The episode ‘Legend of Ngong Hills’ a creation myth of beautiful Ngong Hills also alludes to how the hills came into being.
The ten-minute cartoon episode by Apes in Space, a local animation company represents a number of similar activities being rolled out by entrepreneurs in Kenya’s emerging animation industry.
XYZ and Tinga Tinga, which is a production of Homeboyz Entertainments, are some of the locally produced animated films defining programming in the local TV scene.
Homeboyz has just broken into the industry with Tinga Tinga Tales, a co-production with the UK’s Tiger Aspect Productions.
The 52-episode series was launched on the British Broadcasting’s pre-school channel CBeebies and marketed to Playhouse Disney.
"We are going to see more locally produced cartoons rolled out in the coming days," says Kwame Nyongo, Art Director Apes in Space.
"There is growing need for local content to feed into the changing entertainment landscape," he reckons adding that the digital broadcast, computers, web and mobile phones present a wider platforms through which creative artist can use to push their artwork.
Old habits
"This is opposed to the old days when we had only the DVD option," explained Nyongo.
"The new platforms are likely to inspire growth and enable us animators fight for the global piece of animation cake that is estimated at $75 billion annually," he says.
It is an opportunity that Mr Nyongo believes local IT entrepreneurs should exploit to come up with local content relevant to the Kenya market.
"The Legend of Ngong Hills is our first production, it took us about six weeks to develop but we are going to roll out more episodes in the coming days to fill the needs of various audiences," he says.
So far, Homeboyz have produced 26 cartoon episodes.
"Tinga Tinga Tales has really made us a focal point in Africa," says Mike Rabar, Homeboyz founder.
Rabar, however, says the Government is yet acknowledge animation’s potential by offering supportive policies.
"We need structural aid to speed up growth... the industry is huge and if built properly would become a key source of tax revenue," says Rabar.
"Structure around copyright, labour laws and all sorts legislations should be up and running," he says
He reckons that South Africa has noticed the potential of the industry and is encouraging its artists to venture into the industry by offering subsidies.
"But here, it hasn’t sunk in as an industry."
Information and Communication ministry Permanent Secretary Bitange Ndemo is seen as a lone believer but remains cautious that he alone cannot work miracles overnight to make his colleagues in government support the initiative.
"We need to put a little more effort into training and develop sufficient capacity to go out there and market Kenya as an animation destination."
Ndemo has plans to develop the country’s Internet potential and this would help animators work with foreign companies and offer new local contents.
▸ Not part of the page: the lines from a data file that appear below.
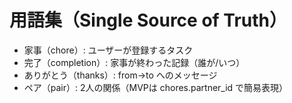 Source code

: # 用語集（Single Source of Truth）

- 家事（chore）: ユーザーが登録するタスク
- 完了（completion）: 家事が終わった記録（誰が/いつ）
- ありがとう（thanks）: from→to へのメッセージ
- ペア（pair）: 2人の関係（MVPは chores.partner_id で簡易表現）
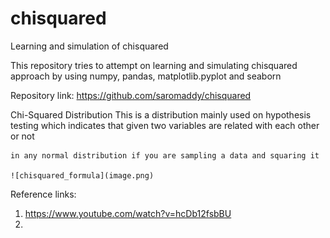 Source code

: # chisquared
Learning and simulation of chisquared

This repository tries to attempt on learning and simulating chisquared approach by using numpy, pandas, matplotlib.pyplot and seaborn


Repository link: https://github.com/saromaddy/chisquared

Chi-Squared Distribution
    This is a distribution mainly used on hypothesis testing which indicates that given two variables are related with each other or not

    in any normal distribution if you are sampling a data and squaring it 

    ![chisquared_formula](image.png)​

Reference links: 
1. https://www.youtube.com/watch?v=hcDb12fsbBU
2. 


  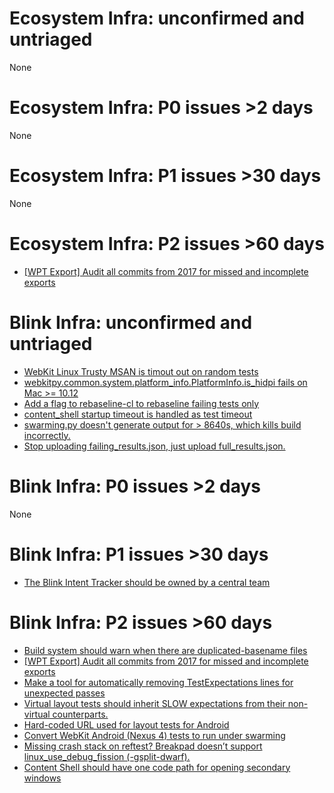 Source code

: # Ecosystem Infra: unconfirmed and untriaged
None

# Ecosystem Infra: P0 issues >2 days
None

# Ecosystem Infra: P1 issues >30 days
None

# Ecosystem Infra: P2 issues >60 days
* [[WPT Export] Audit all commits from 2017 for missed and incomplete exports](https://crbug.com/754619)

# Blink Infra: unconfirmed and untriaged
* [WebKit Linux Trusty MSAN is timout out on random tests](https://crbug.com/819227)
* [webkitpy.common.system.platform_info.PlatformInfo.is_hidpi fails on Mac >= 10.12](https://crbug.com/818558)
* [Add a flag to rebaseline-cl to rebaseline failing tests only](https://crbug.com/817605)
* [content_shell startup timeout is handled as test timeout](https://crbug.com/812349)
* [swarming.py doesn't generate output for > 8640s, which kills build incorrectly.](https://crbug.com/772985)
* [Stop uploading failing_results.json, just upload full_results.json.](https://crbug.com/655202)

# Blink Infra: P0 issues >2 days
None

# Blink Infra: P1 issues >30 days
* [The Blink Intent Tracker should be owned by a central team](https://crbug.com/806680)

# Blink Infra: P2 issues >60 days
* [Build system should warn when there are duplicated-basename files](https://crbug.com/764662)
* [[WPT Export] Audit all commits from 2017 for missed and incomplete exports](https://crbug.com/754619)
* [Make a tool for automatically removing TestExpectations lines for unexpected passes](https://crbug.com/730704)
* [Virtual layout tests should inherit SLOW expectations from their non-virtual counterparts.](https://crbug.com/594216)
* [Hard-coded URL used for layout tests for Android](https://crbug.com/530257)
* [Convert WebKit Android (Nexus 4) tests to run under swarming](https://crbug.com/524758)
* [Missing crash stack on reftest? Breakpad doesn’t support linux_use_debug_fission (-gsplit-dwarf).](https://crbug.com/369608)
* [Content Shell should have one code path for opening secondary windows](https://crbug.com/309760)


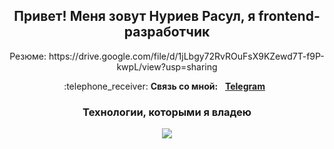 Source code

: <div id="header" align="center">
	<h2>Привет! Меня зовут Нуриев Расул, я frontend-разработчик</h2>
</div>

<p align="center">
	Резюме: https://drive.google.com/file/d/1jLbgy72RvROuFsX9KZewd7T-f9P-kwpL/view?usp=sharing
</p>

<p align="center">
	:telephone_receiver: <b>Связь со мной:</b> &nbsp; <b><a href="https://t.me/tevirphello">Telegram</a></b>  &nbsp
</p>
<div id="technologies" align="center" display="inline">
	<h3>Технологии, которыми я владею</h3>    
	<img src="https://skillicons.dev/icons?i=next,react,ts,tailwind,git,html,css,js,figma,postman,formik,yup" />
</div>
Global research company, Synovate, says that daily and weekly Internet usage has more than doubled in the last two years.
market dynamics
Monthly usage has risen 80 per cent, with 3.5 million monthly users. More people are also accessing the Internet through mobile phones, and the arrival of undersea fibre-optic cables has improved broadband access.
Ndemo, however, says that many Kenyans limit their activity to social networking sites like Facebook.
"The current numbers are not driven by local content, they are not sustainable, so we have to hurry up and do as much local content as we want," he says.
He contends that after developing infrastructure to support animation industry, the next step is to develop content. "Content is king in this area."
The launch of digital TV should offer a rich market for animators and other content providers, as the Government requires that 40 per cent of what is aired should be local content.
Homeboys’ Rabar, whose company leads the field in Nairobi, thinks Kenya can also compete for outsourcing business in the sub-sector.
Godfrey Mwampembwa says that XYZ proved that a weekly show involving puppetry, live action and animation could be done locally and that animation could deal with weighty issues that are hard to aired using customary conventional means.
"I think it should be the job of the animation industry, the TV industry, the film industry and corporate and private industry to support animation, there is an appetite for local content in Kenya and in Africa," says Mwampembwa.